The dam bursts on my river of denial.

“Can I ride with her in the ambulance?” Violet asks.

“Fine with us,” the EMT says and looks to the dean, who nods.

The EMT gestures for us to follow her. Violet takes my good elbow. I search for Phil’s face again. Did I thank him? I have to thank him. I can’t find him anywhere.

“Watch your head,” Rachel says, as she helps me step into the back of the ambulance. Another EMT joins her. They put an ice pack on my swollen, bruised arm, take my blood pressure and heart rate, and examine my leg.
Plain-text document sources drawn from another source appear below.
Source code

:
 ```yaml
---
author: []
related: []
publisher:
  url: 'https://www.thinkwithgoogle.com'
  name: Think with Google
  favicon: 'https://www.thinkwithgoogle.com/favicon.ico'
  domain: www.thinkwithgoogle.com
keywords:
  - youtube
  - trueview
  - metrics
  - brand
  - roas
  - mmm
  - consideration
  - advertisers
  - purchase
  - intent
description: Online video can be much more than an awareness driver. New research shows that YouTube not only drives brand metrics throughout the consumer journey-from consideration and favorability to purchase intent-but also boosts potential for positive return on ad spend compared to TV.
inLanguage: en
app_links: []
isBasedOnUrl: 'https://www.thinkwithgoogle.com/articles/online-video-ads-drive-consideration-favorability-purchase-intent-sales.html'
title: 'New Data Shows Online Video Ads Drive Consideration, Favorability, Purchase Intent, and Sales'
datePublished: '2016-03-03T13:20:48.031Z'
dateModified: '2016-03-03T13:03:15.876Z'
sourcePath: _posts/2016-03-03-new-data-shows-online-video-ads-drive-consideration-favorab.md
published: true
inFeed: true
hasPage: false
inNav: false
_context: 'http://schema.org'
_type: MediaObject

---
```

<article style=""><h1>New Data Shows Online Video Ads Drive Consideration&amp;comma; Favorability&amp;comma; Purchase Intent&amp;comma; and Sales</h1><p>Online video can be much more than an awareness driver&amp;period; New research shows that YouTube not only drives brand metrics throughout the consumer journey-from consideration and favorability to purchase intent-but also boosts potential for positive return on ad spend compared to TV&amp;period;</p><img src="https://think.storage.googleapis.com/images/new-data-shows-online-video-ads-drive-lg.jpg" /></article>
“Violet, where’s Phil? Can you check?” I’m worried. Why has he disappeared?

“Back in a flash.”

“Is he the young man who stepped in?” Rachel asks while scrutinizing my injuries.

“Yeah.”

“Brave kid. He your boyfriend?”

I shake my head no.

The EMTs wrap up, ready to take me to the hospital against my wishes. Violet ducks back into the ambulance and sits down but doesn’t look me in the eye.

“Did you find him?” I ask.

“Not exactly,” Violet says in an uncharacteristic whisper.

“What do you mean?”

“He’s with the police. They’re charging him with assault.”
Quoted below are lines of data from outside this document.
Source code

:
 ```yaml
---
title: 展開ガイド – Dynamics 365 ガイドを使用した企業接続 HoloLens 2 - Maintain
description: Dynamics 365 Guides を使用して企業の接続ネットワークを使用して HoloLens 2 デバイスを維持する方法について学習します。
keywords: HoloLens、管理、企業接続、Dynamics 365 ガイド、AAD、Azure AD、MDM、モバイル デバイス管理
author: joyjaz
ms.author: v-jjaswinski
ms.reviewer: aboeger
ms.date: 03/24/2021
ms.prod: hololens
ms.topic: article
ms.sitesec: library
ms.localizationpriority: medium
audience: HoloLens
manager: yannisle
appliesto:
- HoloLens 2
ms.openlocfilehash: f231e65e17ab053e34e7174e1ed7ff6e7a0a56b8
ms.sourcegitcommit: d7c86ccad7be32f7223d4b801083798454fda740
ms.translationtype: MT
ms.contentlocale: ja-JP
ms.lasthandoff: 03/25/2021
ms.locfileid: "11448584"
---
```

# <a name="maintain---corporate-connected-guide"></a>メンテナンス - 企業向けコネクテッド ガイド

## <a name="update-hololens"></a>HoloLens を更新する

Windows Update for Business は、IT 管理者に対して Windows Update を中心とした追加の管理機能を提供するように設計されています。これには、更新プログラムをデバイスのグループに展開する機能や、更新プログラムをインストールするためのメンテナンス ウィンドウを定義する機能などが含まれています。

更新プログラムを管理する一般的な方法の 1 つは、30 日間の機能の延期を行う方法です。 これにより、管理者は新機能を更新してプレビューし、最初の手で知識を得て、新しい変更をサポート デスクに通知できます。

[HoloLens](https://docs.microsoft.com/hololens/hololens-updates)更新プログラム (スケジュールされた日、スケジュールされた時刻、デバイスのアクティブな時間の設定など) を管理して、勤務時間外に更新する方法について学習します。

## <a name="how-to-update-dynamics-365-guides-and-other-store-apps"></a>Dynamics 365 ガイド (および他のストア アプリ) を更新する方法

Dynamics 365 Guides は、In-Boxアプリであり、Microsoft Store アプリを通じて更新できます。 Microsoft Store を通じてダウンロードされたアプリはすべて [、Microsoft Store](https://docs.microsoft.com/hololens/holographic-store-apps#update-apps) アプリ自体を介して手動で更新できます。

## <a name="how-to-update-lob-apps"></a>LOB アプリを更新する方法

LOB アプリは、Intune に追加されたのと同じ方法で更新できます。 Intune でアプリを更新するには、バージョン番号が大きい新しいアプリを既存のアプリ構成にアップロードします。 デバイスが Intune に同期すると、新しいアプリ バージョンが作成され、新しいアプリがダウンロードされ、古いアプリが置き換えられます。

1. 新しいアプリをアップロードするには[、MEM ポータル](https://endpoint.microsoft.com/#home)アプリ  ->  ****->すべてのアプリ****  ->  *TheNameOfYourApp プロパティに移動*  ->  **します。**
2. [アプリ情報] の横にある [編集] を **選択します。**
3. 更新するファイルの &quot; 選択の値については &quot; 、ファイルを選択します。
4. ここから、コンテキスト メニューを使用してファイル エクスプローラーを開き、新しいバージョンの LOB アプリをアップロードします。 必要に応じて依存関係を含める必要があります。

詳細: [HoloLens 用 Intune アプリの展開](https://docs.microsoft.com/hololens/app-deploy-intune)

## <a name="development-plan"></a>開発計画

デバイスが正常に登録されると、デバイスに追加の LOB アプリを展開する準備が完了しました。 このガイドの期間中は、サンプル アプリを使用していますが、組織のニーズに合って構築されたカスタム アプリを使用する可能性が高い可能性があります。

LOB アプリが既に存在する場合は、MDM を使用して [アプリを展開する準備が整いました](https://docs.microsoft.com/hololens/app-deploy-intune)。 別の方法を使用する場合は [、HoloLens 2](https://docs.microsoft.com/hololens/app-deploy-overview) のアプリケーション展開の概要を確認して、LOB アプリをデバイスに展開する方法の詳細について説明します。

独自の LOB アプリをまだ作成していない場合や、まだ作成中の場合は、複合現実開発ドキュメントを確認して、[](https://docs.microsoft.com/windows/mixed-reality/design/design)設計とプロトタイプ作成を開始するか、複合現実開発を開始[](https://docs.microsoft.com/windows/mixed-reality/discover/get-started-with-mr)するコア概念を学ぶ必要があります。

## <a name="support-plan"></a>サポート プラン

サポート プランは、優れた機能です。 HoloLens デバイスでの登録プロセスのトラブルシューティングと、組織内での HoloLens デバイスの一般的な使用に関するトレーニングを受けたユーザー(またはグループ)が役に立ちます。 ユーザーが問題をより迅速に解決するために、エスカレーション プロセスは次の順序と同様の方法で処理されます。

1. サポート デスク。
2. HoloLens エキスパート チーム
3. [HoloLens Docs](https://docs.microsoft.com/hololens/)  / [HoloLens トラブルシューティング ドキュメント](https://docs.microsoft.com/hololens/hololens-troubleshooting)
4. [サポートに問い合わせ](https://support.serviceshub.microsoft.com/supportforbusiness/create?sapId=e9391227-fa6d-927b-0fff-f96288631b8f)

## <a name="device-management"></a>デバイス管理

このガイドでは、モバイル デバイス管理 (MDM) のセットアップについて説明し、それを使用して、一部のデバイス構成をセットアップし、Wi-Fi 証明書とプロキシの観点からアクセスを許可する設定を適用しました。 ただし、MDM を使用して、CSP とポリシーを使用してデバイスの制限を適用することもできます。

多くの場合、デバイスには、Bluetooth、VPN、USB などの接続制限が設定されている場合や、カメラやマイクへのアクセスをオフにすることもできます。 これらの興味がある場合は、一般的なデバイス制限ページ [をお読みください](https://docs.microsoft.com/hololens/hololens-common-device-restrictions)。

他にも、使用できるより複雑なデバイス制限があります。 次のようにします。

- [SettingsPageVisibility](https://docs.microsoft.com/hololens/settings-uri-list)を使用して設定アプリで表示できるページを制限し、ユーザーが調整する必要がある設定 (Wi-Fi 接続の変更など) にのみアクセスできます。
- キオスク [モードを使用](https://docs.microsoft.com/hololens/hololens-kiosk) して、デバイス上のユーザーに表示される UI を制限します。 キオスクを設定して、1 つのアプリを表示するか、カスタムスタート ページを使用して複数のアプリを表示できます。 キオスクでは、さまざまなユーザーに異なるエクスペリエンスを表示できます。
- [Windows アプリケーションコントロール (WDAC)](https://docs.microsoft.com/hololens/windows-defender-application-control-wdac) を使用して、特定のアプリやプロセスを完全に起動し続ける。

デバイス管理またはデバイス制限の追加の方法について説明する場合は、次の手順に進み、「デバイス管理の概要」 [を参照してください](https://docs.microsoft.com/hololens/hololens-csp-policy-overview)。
The little boy with dark curls knows how to make himself invisible.

One rainy day, with his mother shut in her room, he occupies himself bouncing a ball against the living room wall. He hears his mother’s rhythmic prayers from behind her closed door, and he loses himself in her voice and the soft thud of the rubber ball against the wall. Startled when he hears the front door slam, he misses the ball and watches it bounce in slow motion as it knocks down a small vase full of fake flowers that his mother keeps on the end table.